Unlike a decision of the United States Supreme Court, our Court is not bound in subsequent cases by a United States Court of Appeals' decision. Cf. Conklin v. Commonwealth, Ky., 799 S.W.2d 582 (1990). But the reasoning in Carpenter v. Leibson on this point is persuasive. In criminal cases the application of the procedural rule in Kimbrough and Blair must be limited to situations where the evidence adduced subsequent to the defendant's motion for a directed verdict is sufficient to cure any evidentiary shortfall which exists at the time it is made.
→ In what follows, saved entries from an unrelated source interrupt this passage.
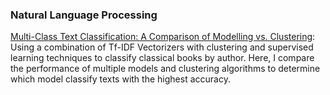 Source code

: ### Natural Language Processing
[Multi-Class Text Classification: A Comparison of Modelling vs. Clustering](https://github.com/ayan1995/DataDriven/blob/987c37729392529835f89ee6313a685366f37ca5/Multi-Class%20Text%20Classification/Multi-Class%20Text%20Classification.ipynb): Using a combination of Tf-IDF Vectorizers with clustering and supervised learning techniques to classify classical books by author. Here, I compare the performance of multiple models and clustering algorithms to determine which model classify texts with the highest accuracy.

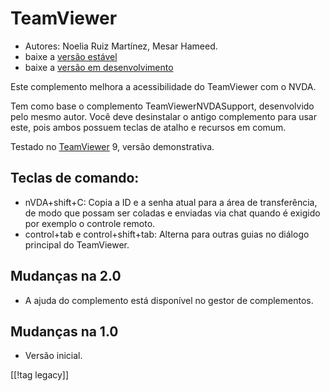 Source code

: # TeamViewer #

*	Autores: Noelia Ruiz Martínez, Mesar Hameed.
*	baixe a [versão estável][1]
*	baixe a [versão em desenvolvimento][2]

Este complemento melhora a acessibilidade do TeamViewer com o NVDA.

Tem como base o complemento TeamViewerNVDASupport, desenvolvido pelo mesmo
autor. Você deve desinstalar o antigo complemento para usar este, pois ambos
possuem teclas de atalho e recursos em comum.

Testado no [TeamViewer][3] 9, versão demonstrativa.

## Teclas de comando: ##

*	nVDA+shift+C: Copia a ID e a senha atual para a área de transferência, de
  modo que possam ser coladas e enviadas via chat quando é exigido por
  exemplo o controle remoto.
*	control+tab e control+shift+tab: Alterna para outras guias no diálogo
  principal do TeamViewer.

## Mudanças na 2.0 ##
*	 A ajuda do complemento está disponível no gestor de complementos.

## Mudanças na 1.0 ##
*	 Versão inicial.

[[!tag legacy]]

[1]: https://addons.nvda-project.org/files/get.php?file=tv

[2]: https://addons.nvda-project.org/files/get.php?file=tv-dev

[3]: https://www.teamviewer.com
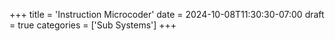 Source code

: +++
title = 'Instruction Microcoder'
date = 2024-10-08T11:30:30-07:00
draft = true
categories = ['Sub Systems']
+++
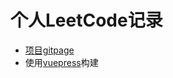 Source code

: # 个人LeetCode记录
* [项目gitpage](https://zhaozecheng.github.io/Leetcode/)
* 使用[vuepress](https://zhaozecheng.github.io/Leetcode/)构建
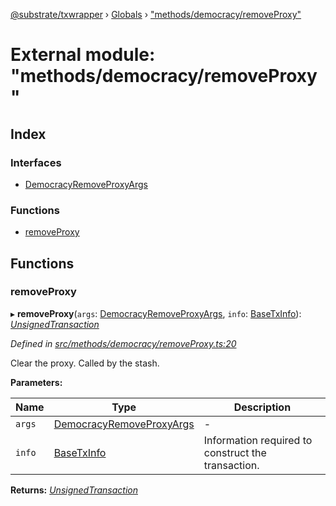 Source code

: [@substrate/txwrapper](../README.md) › [Globals](../globals.md) › ["methods/democracy/removeProxy"](_methods_democracy_removeproxy_.md)

# External module: "methods/democracy/removeProxy"

## Index

### Interfaces

* [DemocracyRemoveProxyArgs](../interfaces/_methods_democracy_removeproxy_.democracyremoveproxyargs.md)

### Functions

* [removeProxy](_methods_democracy_removeproxy_.md#removeproxy)

## Functions

###  removeProxy

▸ **removeProxy**(`args`: [DemocracyRemoveProxyArgs](../interfaces/_methods_democracy_removeproxy_.democracyremoveproxyargs.md), `info`: [BaseTxInfo](../interfaces/_util_types_.basetxinfo.md)): *[UnsignedTransaction](../interfaces/_util_types_.unsignedtransaction.md)*

*Defined in [src/methods/democracy/removeProxy.ts:20](https://github.com/paritytech/txwrapper/blob/57a1bc2/src/methods/democracy/removeProxy.ts#L20)*

Clear the proxy. Called by the stash.

**Parameters:**

Name | Type | Description |
------ | ------ | ------ |
`args` | [DemocracyRemoveProxyArgs](../interfaces/_methods_democracy_removeproxy_.democracyremoveproxyargs.md) | - |
`info` | [BaseTxInfo](../interfaces/_util_types_.basetxinfo.md) | Information required to construct the transaction.  |

**Returns:** *[UnsignedTransaction](../interfaces/_util_types_.unsignedtransaction.md)*
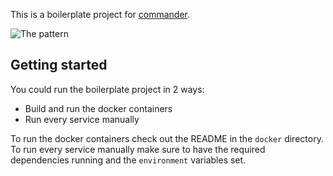 This is a boilerplate project for [commander](https://github.com/sysco-middleware/commander).

![The pattern](https://github.com/sysco-middleware/commander/wiki/commander-pattern.jpg)

## Getting started

You could run the boilerplate project in 2 ways:

- Build and run the docker containers
- Run every service manually

To run the docker containers check out the README in the `docker` directory.
To run every service manually make sure to have the required dependencies running and the `environment` variables set.
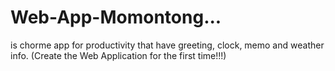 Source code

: # Web-App-Momontong...
is chorme app for productivity that have greeting, clock, memo and weather info.
(Create the Web Application for the first time!!!)

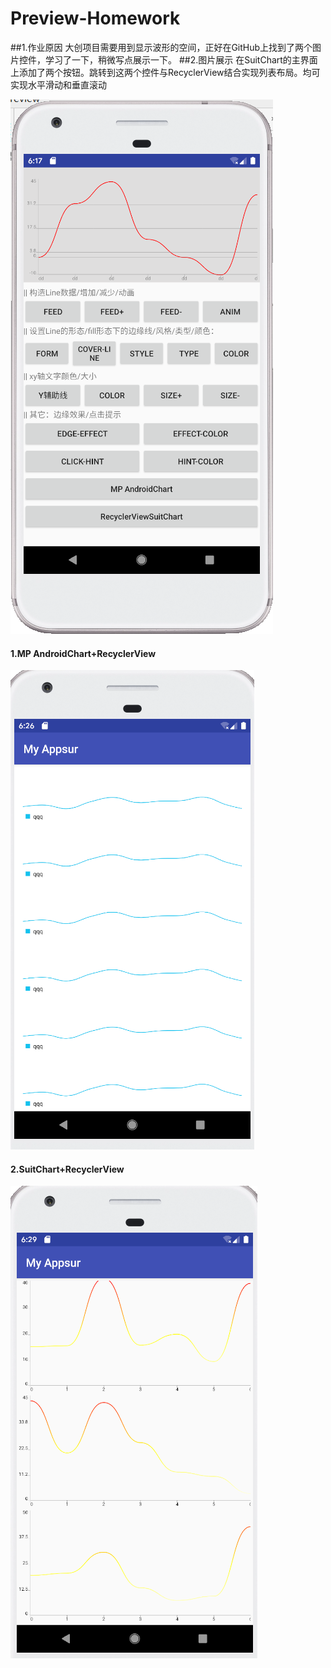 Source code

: # Preview-Homework
##1.作业原因
大创项目需要用到显示波形的空间，正好在GitHub上找到了两个图片控件，学习了一下，稍微写点展示一下。
##2.图片展示
在SuitChart的主界面上添加了两个按钮。跳转到这两个控件与RecyclerView结合实现列表布局。均可实现水平滑动和垂直滚动

![](2019-08-05-14-18-11.png)
#### 1.MP AndroidChart+RecyclerView
![](2019-08-05-14-26-37.png)
#### 2.SuitChart+RecyclerView
![](2019-08-05-14-30-08.png) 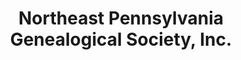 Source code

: ---
layout: repo
title: "Northeast Pennsylvania Genealogical Society, Inc."
id: 14852
permalink: repos/14852/
--- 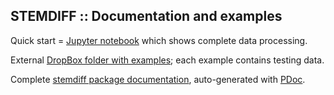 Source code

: STEMDIFF :: Documentation and examples
--------------------------------------

Quick start =
[Jupyter notebook](https://www.dropbox.com/scl/fi/ga39mzk7vj9xm7nkkknfu/01_sdiff_au.nb.html.pdf?rlkey=kxmvpfjsvu2gd1f35bfv58gfz&dl=0)
which shows complete data processing.

External
[DropBox folder with examples](https://www.dropbox.com/scl/fo/ccb6hs28er9dc1xufshh4/h?rlkey=omk5bqoe17jmedhj407ng9xr0&dl=0);
each example contains testing data.

Complete [stemdiff package documentation](./pdoc.html/index.html),
auto-generated with [PDoc](https://pdoc.dev).
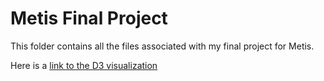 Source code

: # Metis Final Project  
This folder contains all the files associated with my final project for Metis.  

Here is a [link to the D3 visualization](index.html)  
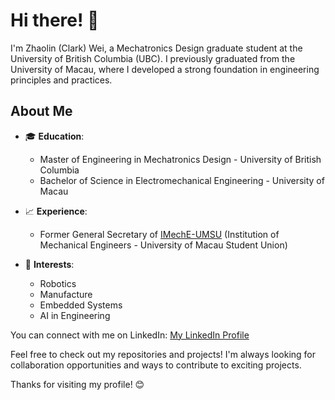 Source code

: # Hi there! 👋

I'm Zhaolin (Clark) Wei, a Mechatronics Design graduate student at the University of British Columbia (UBC). I previously graduated from the University of Macau, where I developed a strong foundation in engineering principles and practices.

## About Me

- 🎓 **Education**: 
  - Master of Engineering in Mechatronics Design - University of British Columbia
  - Bachelor of Science in Electromechanical Engineering - University of Macau
  
- 📈 **Experience**:
  - Former General Secretary of [IMechE-UMSU](https://www.instagram.com/imeche_umsu?igsh=Z3VhYTF4aW4xYmM2) (Institution of Mechanical Engineers - University of Macau Student Union)
  
- 💼 **Interests**:
  - Robotics
  - Manufacture
  - Embedded Systems
  - AI in Engineering

You can connect with me on LinkedIn: [My LinkedIn Profile](https://www.linkedin.com/in/zhaolin-wei-82272b2b8/)

Feel free to check out my repositories and projects! I'm always looking for collaboration opportunities and ways to contribute to exciting projects.

Thanks for visiting my profile! 😊
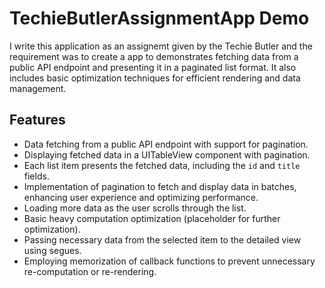 # TechieButlerAssignmentApp Demo

I write this application as an assignemt given by the Techie Butler and the requirement was to create a app to demonstrates fetching data from a public API endpoint and presenting it in a paginated list format. It also includes basic optimization techniques for efficient rendering and data management.

## Features

- Data fetching from a public API endpoint with support for pagination.
- Displaying fetched data in a UITableView component with pagination.
- Each list item presents the fetched data, including the `id` and `title` fields.
- Implementation of pagination to fetch and display data in batches, enhancing user experience and optimizing performance.
- Loading more data as the user scrolls through the list.
- Basic heavy computation optimization (placeholder for further optimization).
- Passing necessary data from the selected item to the detailed view using segues.
- Employing memorization of callback functions to prevent unnecessary re-computation or re-rendering.
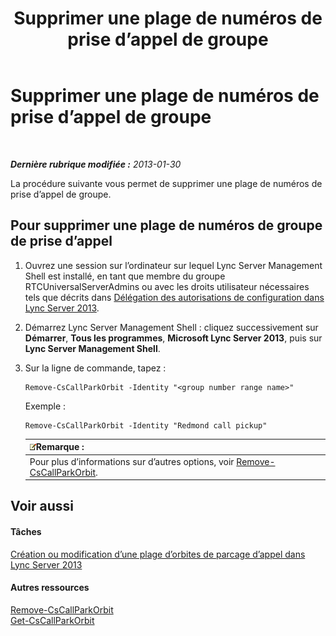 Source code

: ﻿---
title: Supprimer une plage de numéros de prise d’appel de groupe
TOCTitle: Supprimer une plage de numéros de prise d’appel de groupe
ms:assetid: 521891f3-7a5d-45de-92dc-d57025453159
ms:mtpsurl: https://technet.microsoft.com/fr-fr/library/JJ945629(v=OCS.15)
ms:contentKeyID: 53095422
ms.date: 05/20/2016
mtps_version: v=OCS.15
ms.translationtype: HT
---

# Supprimer une plage de numéros de prise d’appel de groupe

 

_**Dernière rubrique modifiée :** 2013-01-30_

La procédure suivante vous permet de supprimer une plage de numéros de prise d’appel de groupe.

## Pour supprimer une plage de numéros de groupe de prise d’appel

1.  Ouvrez une session sur l’ordinateur sur lequel Lync Server Management Shell est installé, en tant que membre du groupe RTCUniversalServerAdmins ou avec les droits utilisateur nécessaires tels que décrits dans [Délégation des autorisations de configuration dans Lync Server 2013](lync-server-2013-delegate-setup-permissions.md).

2.  Démarrez Lync Server Management Shell : cliquez successivement sur **Démarrer**, **Tous les programmes**, **Microsoft Lync Server 2013**, puis sur **Lync Server Management Shell**.

3.  Sur la ligne de commande, tapez :
    
        Remove-CsCallParkOrbit -Identity "<group number range name>" 
    
    Exemple :
    
        Remove-CsCallParkOrbit -Identity "Redmond call pickup"
    
    <table>
    <thead>
    <tr class="header">
    <th><img src="images/Gg398920.note(OCS.15).gif" title="note" alt="note" />Remarque :</th>
    </tr>
    </thead>
    <tbody>
    <tr class="odd">
    <td>Pour plus d’informations sur d’autres options, voir <a href="remove-cscallparkorbit.md">Remove-CsCallParkOrbit</a>.</td>
    </tr>
    </tbody>
    </table>


## Voir aussi

#### Tâches

[Création ou modification d’une plage d’orbites de parcage d’appel dans Lync Server 2013](lync-server-2013-create-or-modify-a-call-park-orbit-range.md)  

#### Autres ressources

[Remove-CsCallParkOrbit](remove-cscallparkorbit.md)  
[Get-CsCallParkOrbit](get-cscallparkorbit.md)

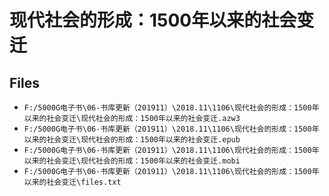 # 现代社会的形成：1500年以来的社会变迁

## Files

- `F:/5000G电子书\06-书库更新（201911）\2018.11\1106\现代社会的形成：1500年以来的社会变迁\现代社会的形成：1500年以来的社会变迁.azw3`
- `F:/5000G电子书\06-书库更新（201911）\2018.11\1106\现代社会的形成：1500年以来的社会变迁\现代社会的形成：1500年以来的社会变迁.epub`
- `F:/5000G电子书\06-书库更新（201911）\2018.11\1106\现代社会的形成：1500年以来的社会变迁\现代社会的形成：1500年以来的社会变迁.mobi`
- `F:/5000G电子书\06-书库更新（201911）\2018.11\1106\现代社会的形成：1500年以来的社会变迁\files.txt`
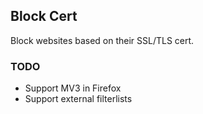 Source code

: ## Block Cert
Block websites based on their SSL/TLS cert.

### TODO
- Support MV3 in Firefox
- Support external filterlists
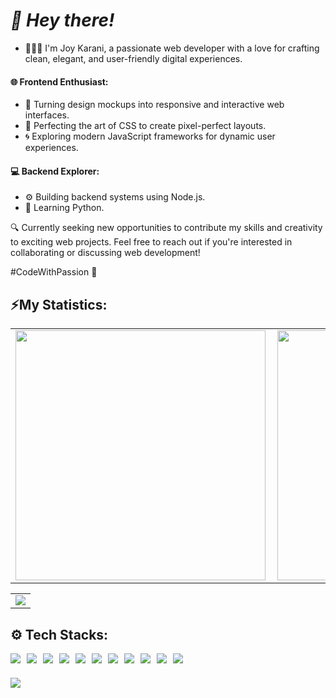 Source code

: <!---
joykara/joykara is a ✨ special ✨ repository because its `README.md` (this file) appears on your GitHub profile.
You can click the Preview link to take a look at your changes.
--->

# *👋 Hey there!* 
- 👩🏽‍💻 I'm Joy Karani, a passionate web developer with a love for crafting clean, elegant, and user-friendly digital experiences.

#### 🌐 Frontend Enthusiast:
   - 🚀 Turning design mockups into responsive and interactive web interfaces.
   - 🎨 Perfecting the art of CSS to create pixel-perfect layouts.
   - 🌀 Exploring modern JavaScript frameworks for dynamic user experiences.

#### 💻 Backend Explorer:
   - ⚙️ Building backend systems using Node.js.
   - 🚀 Learning Python.
<!---
   - 🗄️ Designing efficient databases to store and manage data seamlessly.
   - 🛠️ Automating tasks and optimizing processes for smooth functionality.
--->


<!---
#### 🌈 Full Stack Explorer:
   - 🧩 Connecting the dots between frontend and backend for complete solutions.
   - 📈 Continuously learning and adapting to new technologies and industry trends.
🚀 Portfolio: [https://joykarani.vercel.app]
📫 Let's Connect: [@joykarani1@gmail.com]
--->

🔍 Currently seeking new opportunities to contribute my skills and creativity to exciting web projects. Feel free to reach out if you're interested in collaborating or discussing web development!

#CodeWithPassion 🚀


## ⚡My Statistics:

<table>
  <tr>
  <a href="https://github.com/joykara/joykara" />
    <td>
    <img width=400px align="left" src="https://github-readme-stats.vercel.app/api?username=joykara&count_private=true&show_icons=true&theme=radical&env=PAT_1" />
    </td>
    <td>
    <img width=400px src="https://github-readme-streak-stats.herokuapp.com?user=joykara&theme=radical" />
    </td>
  </a>
  </tr>
</table>
<table>
  <tr border=none>
    <td>
      <img src="https://github-readme-stats.vercel.app/api/top-langs/?username=joykara&theme=radical&layout=compact&hide=python" />
    </td>
  </tr>
</table>

## ⚙ Tech Stacks:

<div style="display: flex; flex-wrap: wrap; gap: 10px;">
  <a href="https://github.com/joykara/joykara">
    <img src="https://img.shields.io/badge/javascript-%23323330.svg?style=for-the-badge&logo=javascript&logoColor=%23F7DF1E" />
  </a>
  <a href="https://github.com/joykara/joykara">
    <img src="https://img.shields.io/badge/html5-%23E34F26.svg?style=for-the-badge&logo=html5&logoColor=white" />
  </a>
  <a href="https://github.com/joykara/joykara">
    <img src="https://img.shields.io/badge/css3-%231572B6.svg?style=for-the-badge&logo=css3&logoColor=white" />
  </a>
  <a href="https://github.com/joykara/joykara">
    <img src="https://img.shields.io/badge/python-3670A0?style=for-the-badge&logo=python&logoColor=ffdd54" />
  </a>
  <a href="https://github.com/joykara/joykara">
    <img src="https://img.shields.io/badge/postgres-%23316192.svg?style=for-the-badge&logo=postgresql&logoColor=white" />
  </a>
  <a href="https://github.com/joykara/joykara">
    <img src="https://img.shields.io/badge/flask-%23000.svg?style=for-the-badge&logo=flask&logoColor=white" />
  </a>
  <a href="https://github.com/joykara/joykara">
    <img src="https://img.shields.io/badge/mysql-%2300f.svg?style=for-the-badge&logo=mysql&logoColor=white" />
  </a>
  <a href="https://github.com/joykara/joykara">
    <img src="https://img.shields.io/badge/MongoDB-%234ea94b.svg?style=for-the-badge&logo=mongodb&logoColor=white" />
  </a>
  <a href="https://github.com/joykara/joykara">
    <img src="https://img.shields.io/badge/react-%2320232a.svg?style=for-the-badge&logo=react&logoColor=%2361DAFB" />
  </a>
  <a href="https://github.com/joykara/joykara">
    <img src="https://img.shields.io/badge/node.js-6DA55F?style=for-the-badge&logo=node.js&logoColor=white" />
  </a>
  <a href="https://github.com/joykara/joykara">
    <img src="https://img.shields.io/badge/express.js-%23404d59.svg?style=for-the-badge&logo=express&logoColor=%2361DAFB" />
  </a>
</div>

###
<a href="https://visitcount.itsvg.in">
  <img src="https://visitcount.itsvg.in/api?id=joykara&label=Profile%20Views&color=6&icon=3&pretty=true" />
</a>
The problem for the appellant in this case is the evidence fails to raise a question of sufficiency; it raises only a question of credibility. Even if the evidence of the alleged victim is viewed as uncorroborated, standing alone it is still sufficient to prove all the elements of the crime charged, and to create a jury issue. It has long been the rule in Kentucky in rape cases that "the unsupported testimony of the prosecutrix, if not contradictory or incredible, or inherently improbable, may be sufficient to sustain a conviction," Robinson v. Commonwealth, Ky., 459 S.W.2d 147, 150 (1970), and there is no rationale for a different rule in a sodomy case. Here, although uncorroborated, the testimony of the alleged victim is neither self-contradictory, incredible, nor inherently improbable, and standing alone it is sufficient to withstand a challenge under Commonwealth v. Sawhill, supra, and Jackson v. Virginia, supra, even though the bulk of the evidence mitigated against it.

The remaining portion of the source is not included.